Sei auf Deine Weise kreativ und nimm den direkten Weg zum Bewerbungserfolg
Du bist einer von vielen Bewerbern: Zum Beispiel um ein Praktikum oder um eine Ausbildung. Vielleicht sogar um einen Studienplatz oder ein Stipendium (also eine finanzielle Förderung). Und Du weißt, auf ein besonders attraktives Angebot reagieren bis zu zweihundert Bewerber … Zwar kannst Du auf Bewerbungsmuster und Vorlagen zurückgreifen. Du kannst Dich darin aber nicht wiederfinden. Zugleich bist Du nicht sicher, wie genau Du über Dich selbst Auskunft geben sollst. Manche meinen, dass man große Reden schwingen und die Super-Kandidaten-Show abziehen soll. Nicht zuletzt hörst Du immer wieder, dass kreative Bewerbungen besonders gut ankommen.
Kreativ klingt gut
Kreativ bedeutet schließlich, etwas zu schaffen und zu gestalten. Beim Bewerben ist Deine erste schöpferische Aufgabe klar. Für den Empfänger Deiner Unterlagen bist Du in der Regel ein unbeschriebenes Blatt. Deshalb nimm dieses leere Blatt (bzw. öffne ein neues Dokument). Notiere darin nicht nur Deine Eckdaten. Lade die Seite mit den wichtigen, weil verwertbaren Infos auf. Ordne diesen Daten-Input so, dass man auf den ersten Blick erkennt, was Du bis heute in der Schule und im Leben erlernt, erworben, erreicht, erzielt und abgeschlossen hast.

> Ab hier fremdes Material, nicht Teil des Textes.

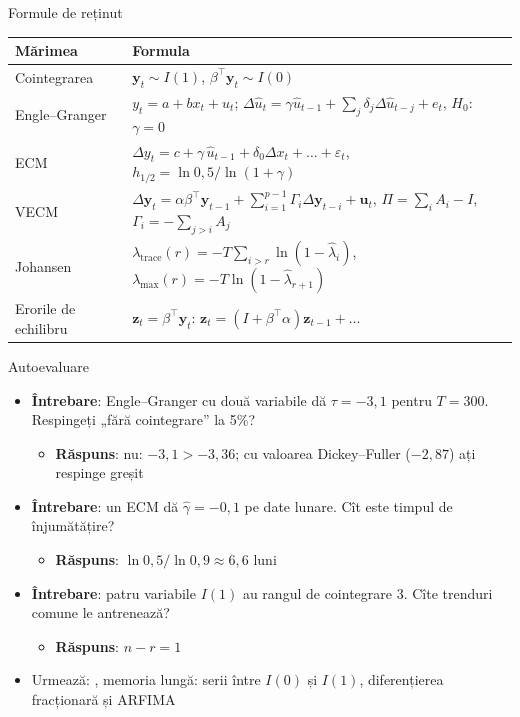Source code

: \begin{frame}{Formule de reținut}
\itemsize{\small}
{\renewcommand{\arraystretch}{1.4}\begin{center}
\footnotesize
\begin{tabular}{ll}
\toprule
\textbf{Mărimea} & \textbf{Formula} \\
\midrule
Cointegrarea & $\mathbf y_t \sim I(1)$, \quad $\beta^\top\mathbf y_t \sim I(0)$ \\
Engle--Granger & $y_t = a + b x_t + u_t$; \quad $\Delta\hat u_t = \gamma\hat u_{t-1} + \sum_j\delta_j\Delta\hat u_{t-j} + e_t$, \quad $H_0$: $\gamma = 0$ \\
ECM & $\Delta y_t = c + \gamma\,\hat u_{t-1} + \delta_0\Delta x_t + \dots + \varepsilon_t$, \quad $h_{1/2} = \ln 0{,}5/\ln(1 + \gamma)$ \\
VECM & $\Delta\mathbf y_t = \alpha\beta^\top\mathbf y_{t-1} + \sum_{i=1}^{p-1}\Gamma_i\Delta\mathbf y_{t-i} + \mathbf u_t$, \quad $\Pi = \sum_i A_i - I$, \quad $\Gamma_i = -\sum_{j>i}A_j$ \\
Johansen & $\lambda_{\mathrm{trace}}(r) = -T\sum_{i>r}\ln(1 - \hat\lambda_i)$, \quad $\lambda_{\max}(r) = -T\ln(1 - \hat\lambda_{r+1})$ \\
Erorile de echilibru & $\mathbf z_t = \beta^\top\mathbf y_t$: \quad $\mathbf z_t = (I + \beta^\top\alpha)\mathbf z_{t-1} + \dots$ \\
\bottomrule
\end{tabular}
\end{center}
}
\end{frame}

\begin{frame}{Autoevaluare}
\itemsize{\small}
\begin{itemize}
    \item \textbf{Întrebare}: Engle--Granger cu două variabile dă $\tau = -3{,}1$ pentru $T = 300$. Respingeți „fără cointegrare” la 5\%?
    \begin{itemize}
        \item \textbf{Răspuns}: nu: $-3{,}1 > -3{,}36$; cu valoarea Dickey--Fuller ($-2{,}87$) ați respinge greșit
    \end{itemize}
    \item \textbf{Întrebare}: un ECM dă $\hat\gamma = -0{,}1$ pe date lunare. Cît este timpul de înjumătățire?
    \begin{itemize}
        \item \textbf{Răspuns}: $\ln 0{,}5/\ln 0{,}9 \approx 6{,}6$ luni
    \end{itemize}
    \item \textbf{Întrebare}: patru variabile $I(1)$ au rangul de cointegrare 3. Cîte trenduri comune le antrenează?
    \begin{itemize}
        \item \textbf{Răspuns}: $n - r = 1$
    \end{itemize}
    \item Urmează: , memoria lungă: serii între $I(0)$ și $I(1)$, diferențierea fracționară și ARFIMA
\end{itemize}
\end{frame}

Beweise Deine Kreativität und Findigkeit dadurch, dass Du die wichtigen Ereignisse, Erfolge und Leistungen in Deinem Leben zusammenstellst. Und zwar so, dass sie Dein höchstpersönliches Profil ergeben. Gesichtslose Bewerber übernehmen eine Lebenslauf-Vorlage. Du dagegen schaffst eine brauchbare und unverwechselbare Leistungsübersicht!
Folge dem Flow
Sammle kurze Statements von Lehrern, Trainern, Gruppenleitern … und von Menschen, für die oder mit denen Du gearbeitet hast. Die Themen dieser Kurzbewertungen können sein: Deine Motivation, Deine Ausdauer, Deine Freude am Lernen, Dein Ehrgeiz, Deine Stärken … untermauere diese Urteile mit ausgewählten Foto-Shots von Dir: Im Team, im Einsatz, bei der Arbeit, im Wettkampf. Der Mix aus Empfehlungen und Bildbeispielen summiert sich zu einem erstklassigen und ungewöhnlichen Referenzschreiben! Falls Du eine Ausbildung in einem kreativen Beruf (als Designer, Gärtner, Friseur, Bauzeichner …) anstrebst, runde Deine Bewerbung möglichst mit Fotos Deiner ersten Arbeitsproben ab.
Dein Datenblatt – der Lebenslauf – lässt den Empfänger in Sekundenschnelle abschätzen, ob Dein Wissen und Können, Dein Leistungsvermögen, Deine Ausbildungsreife passen. Das Referenzblatt beweist, dass vertrauenswürdige Dritte Dein Engagement, Deine Anstrengungen und Dein angenehmes Wesen schätzen.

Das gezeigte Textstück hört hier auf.